* [EXERCISE DIRECTIONS]:
In how many lines of the material below does the string "khách" appear? Answer with a single number.

* [MATERIAL PROVIDED]:
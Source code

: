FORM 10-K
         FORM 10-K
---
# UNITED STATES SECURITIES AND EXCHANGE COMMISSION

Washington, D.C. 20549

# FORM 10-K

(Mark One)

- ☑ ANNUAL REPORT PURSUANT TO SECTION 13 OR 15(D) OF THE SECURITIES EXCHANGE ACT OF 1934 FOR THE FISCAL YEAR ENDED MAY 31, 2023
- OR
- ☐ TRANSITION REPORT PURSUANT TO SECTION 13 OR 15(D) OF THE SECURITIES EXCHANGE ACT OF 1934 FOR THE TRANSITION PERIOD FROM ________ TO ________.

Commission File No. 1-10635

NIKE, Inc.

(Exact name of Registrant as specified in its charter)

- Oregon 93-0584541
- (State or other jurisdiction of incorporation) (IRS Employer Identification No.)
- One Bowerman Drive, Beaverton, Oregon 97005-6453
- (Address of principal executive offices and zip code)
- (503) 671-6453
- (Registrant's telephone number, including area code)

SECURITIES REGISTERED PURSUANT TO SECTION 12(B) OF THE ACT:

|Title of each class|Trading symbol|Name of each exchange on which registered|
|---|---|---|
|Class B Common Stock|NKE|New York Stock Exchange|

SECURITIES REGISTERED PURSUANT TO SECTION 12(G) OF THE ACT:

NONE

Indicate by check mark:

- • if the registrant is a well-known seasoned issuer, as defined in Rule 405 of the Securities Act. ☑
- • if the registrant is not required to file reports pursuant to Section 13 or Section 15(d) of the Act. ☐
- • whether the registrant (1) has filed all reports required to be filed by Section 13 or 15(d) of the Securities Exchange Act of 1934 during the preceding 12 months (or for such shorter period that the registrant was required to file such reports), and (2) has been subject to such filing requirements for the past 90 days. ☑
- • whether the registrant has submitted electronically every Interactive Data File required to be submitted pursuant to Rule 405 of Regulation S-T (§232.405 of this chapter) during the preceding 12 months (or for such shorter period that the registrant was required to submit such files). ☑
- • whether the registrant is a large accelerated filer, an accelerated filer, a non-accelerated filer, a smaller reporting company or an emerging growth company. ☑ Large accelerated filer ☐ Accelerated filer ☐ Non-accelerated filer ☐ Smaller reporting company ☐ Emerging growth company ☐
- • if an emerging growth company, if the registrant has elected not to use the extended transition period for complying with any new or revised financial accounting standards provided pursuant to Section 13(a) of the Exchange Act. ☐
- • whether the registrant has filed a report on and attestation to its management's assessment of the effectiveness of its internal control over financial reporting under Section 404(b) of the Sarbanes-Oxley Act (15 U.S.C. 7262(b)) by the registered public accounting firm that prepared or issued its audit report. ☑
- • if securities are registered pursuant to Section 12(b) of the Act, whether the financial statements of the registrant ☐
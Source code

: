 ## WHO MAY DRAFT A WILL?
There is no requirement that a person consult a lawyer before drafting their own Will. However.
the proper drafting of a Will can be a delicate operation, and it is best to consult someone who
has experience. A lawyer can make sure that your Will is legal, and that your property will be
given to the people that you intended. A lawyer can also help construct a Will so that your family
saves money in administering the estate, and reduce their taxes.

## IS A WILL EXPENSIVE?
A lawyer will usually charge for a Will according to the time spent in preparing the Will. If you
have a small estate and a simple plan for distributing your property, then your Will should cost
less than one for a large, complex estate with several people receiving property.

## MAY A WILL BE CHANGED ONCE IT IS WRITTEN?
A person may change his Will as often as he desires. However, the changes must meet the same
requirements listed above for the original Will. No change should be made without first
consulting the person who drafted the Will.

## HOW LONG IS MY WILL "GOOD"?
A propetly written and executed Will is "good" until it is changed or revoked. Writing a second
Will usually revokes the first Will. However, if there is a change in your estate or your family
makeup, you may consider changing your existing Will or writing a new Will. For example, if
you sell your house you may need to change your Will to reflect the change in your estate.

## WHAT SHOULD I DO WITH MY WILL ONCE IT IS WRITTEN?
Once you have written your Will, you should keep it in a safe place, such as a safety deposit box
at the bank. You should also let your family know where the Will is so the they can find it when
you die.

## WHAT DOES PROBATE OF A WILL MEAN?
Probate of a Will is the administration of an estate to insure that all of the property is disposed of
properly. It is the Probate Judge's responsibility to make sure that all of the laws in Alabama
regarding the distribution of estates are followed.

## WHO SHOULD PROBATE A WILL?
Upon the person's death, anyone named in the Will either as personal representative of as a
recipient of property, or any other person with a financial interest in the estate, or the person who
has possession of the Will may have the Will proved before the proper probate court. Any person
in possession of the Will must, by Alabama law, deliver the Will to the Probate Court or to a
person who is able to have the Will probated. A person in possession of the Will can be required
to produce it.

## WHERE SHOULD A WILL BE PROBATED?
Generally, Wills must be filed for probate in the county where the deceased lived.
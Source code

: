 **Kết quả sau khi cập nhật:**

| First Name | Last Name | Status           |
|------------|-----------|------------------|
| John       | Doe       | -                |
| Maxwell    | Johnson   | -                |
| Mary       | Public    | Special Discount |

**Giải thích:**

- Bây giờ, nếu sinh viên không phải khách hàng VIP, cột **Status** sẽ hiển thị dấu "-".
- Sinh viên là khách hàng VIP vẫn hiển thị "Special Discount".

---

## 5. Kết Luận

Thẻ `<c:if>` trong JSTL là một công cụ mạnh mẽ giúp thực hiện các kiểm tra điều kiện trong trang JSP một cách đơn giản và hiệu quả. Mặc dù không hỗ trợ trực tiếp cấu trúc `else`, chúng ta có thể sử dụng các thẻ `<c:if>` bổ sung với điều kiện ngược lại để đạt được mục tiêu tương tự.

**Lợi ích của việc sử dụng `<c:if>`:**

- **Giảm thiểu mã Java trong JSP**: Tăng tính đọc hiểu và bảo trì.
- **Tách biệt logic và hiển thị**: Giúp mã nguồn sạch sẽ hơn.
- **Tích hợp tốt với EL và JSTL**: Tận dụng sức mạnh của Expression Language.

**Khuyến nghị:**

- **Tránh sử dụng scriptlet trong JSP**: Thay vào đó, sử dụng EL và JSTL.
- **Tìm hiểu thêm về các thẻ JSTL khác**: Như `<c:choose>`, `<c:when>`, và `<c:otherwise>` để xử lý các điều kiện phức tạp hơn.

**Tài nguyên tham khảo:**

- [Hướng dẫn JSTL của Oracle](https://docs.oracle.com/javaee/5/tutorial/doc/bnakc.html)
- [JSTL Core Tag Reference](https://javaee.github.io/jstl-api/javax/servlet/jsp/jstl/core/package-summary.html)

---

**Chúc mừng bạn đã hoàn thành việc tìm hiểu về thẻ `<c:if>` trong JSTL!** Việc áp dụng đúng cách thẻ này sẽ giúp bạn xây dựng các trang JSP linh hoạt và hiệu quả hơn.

* [OUTPUT FOR THIS TASK]:
2